═════ Task material ═════
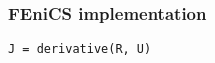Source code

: \begin{frame}[fragile]
  \frametitle{FEniCS implementation}

  \vspace{0.5cm}

  \begin{center}
    \tt J = derivative(R, U)
  \end{center}

\end{frame}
═════
(Task directions):
Return the data verbatim, leaving out the pictures it holds.

(Completed exercise):
Source code

: \begin{frame}[fragile]
  \frametitle{FEniCS implementation}

  \vspace{0.5cm}

  \begin{center}
    \tt J = derivative(R, U)
  \end{center}

\end{frame}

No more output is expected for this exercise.